- **WORK TO BE COMPLETED**
Read the data below line by line and copy each one with "DAVIS" in it.

Saved entries
----
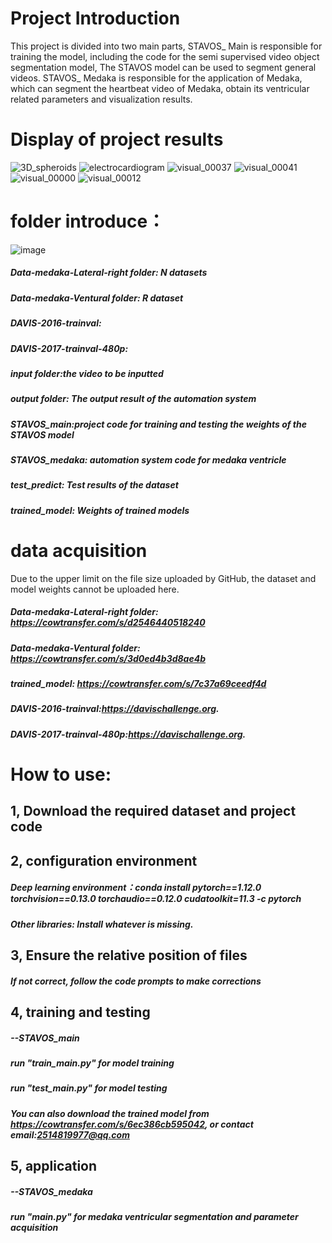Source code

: # Project Introduction
This project is divided into two main parts, 
STAVOS_ Main is responsible for training the model, including the code for the semi supervised video object segmentation model, The STAVOS model can be used to segment general videos. 
STAVOS_ Medaka is responsible for the application of Medaka, which can segment the heartbeat video of Medaka, obtain its ventricular related parameters and visualization results.


# Display of project results
![3D_spheroids](https://github.com/KuiZeng/STAVOS/assets/139167726/4739e30b-ed4a-414a-9df5-428dd313f7a2)  ![electrocardiogram](https://github.com/KuiZeng/STAVOS/assets/139167726/b3a1650b-aab5-4d2c-8007-a1ad74d4af0f)
![visual_00037](https://github.com/KuiZeng/STAVOS/assets/139167726/75dcfa4e-06e3-492e-b0cd-505f9456b46e)  ![visual_00041](https://github.com/KuiZeng/STAVOS/assets/139167726/26c0e11b-b147-4ed9-950e-584d87e68c69)
![visual_00000](https://github.com/KuiZeng/STAVOS/assets/139167726/dd0debd6-fc0e-4e89-b5f0-cfea658537f9)  ![visual_00012](https://github.com/KuiZeng/STAVOS/assets/139167726/2a20d1c4-9d31-4f42-afe6-3f13290d302a)


# folder introduce：
![image](https://github.com/KuiZeng/STAVOS/assets/139167726/df05a3d6-5cdb-499b-84b3-52ee1f3ba62b)
##### Data-medaka-Lateral-right folder: N datasets
##### Data-medaka-Ventural folder: R dataset
##### DAVIS-2016-trainval:
##### DAVIS-2017-trainval-480p:
##### input folder:the video to be inputted
##### output folder: The output result of the automation system
##### STAVOS_main:project code for training and testing the weights of the STAVOS model
##### STAVOS_medaka: automation system code for medaka ventricle
##### test_predict: Test results of the dataset
##### trained_model: Weights of trained models


# data acquisition
Due to the upper limit on the file size uploaded by GitHub, the dataset and model weights cannot be uploaded here.


##### Data-medaka-Lateral-right folder: https://cowtransfer.com/s/d2546440518240
##### Data-medaka-Ventural folder: https://cowtransfer.com/s/3d0ed4b3d8ae4b
##### trained_model: https://cowtransfer.com/s/7c37a69ceedf4d
##### DAVIS-2016-trainval:https://davischallenge.org.
##### DAVIS-2017-trainval-480p:https://davischallenge.org.


# How to use:
## 1, Download the required dataset and project code
## 2, configuration environment
  ##### Deep learning environment：conda install pytorch==1.12.0 torchvision==0.13.0 torchaudio==0.12.0 cudatoolkit=11.3 -c pytorch
  ##### Other libraries: Install whatever is missing.
## 3, Ensure the relative position of files
  ##### If not correct, follow the code prompts to make corrections
## 4, training and testing
  ##### --STAVOS_main
  #####   run "train_main.py" for model training
  #####   run "test_main.py" for model testing
  ##### You can also download the trained model from https://cowtransfer.com/s/6ec386cb595042, or contact email:2514819977@qq.com
## 5, application
  ##### --STAVOS_medaka
  #####   run "main.py" for medaka ventricular segmentation and parameter acquisition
----
- **RESPONSE TO THIS TASK**
##### DAVIS-2016-trainval:
##### DAVIS-2017-trainval-480p:
##### DAVIS-2016-trainval:https://davischallenge.org.
##### DAVIS-2017-trainval-480p:https://davischallenge.org.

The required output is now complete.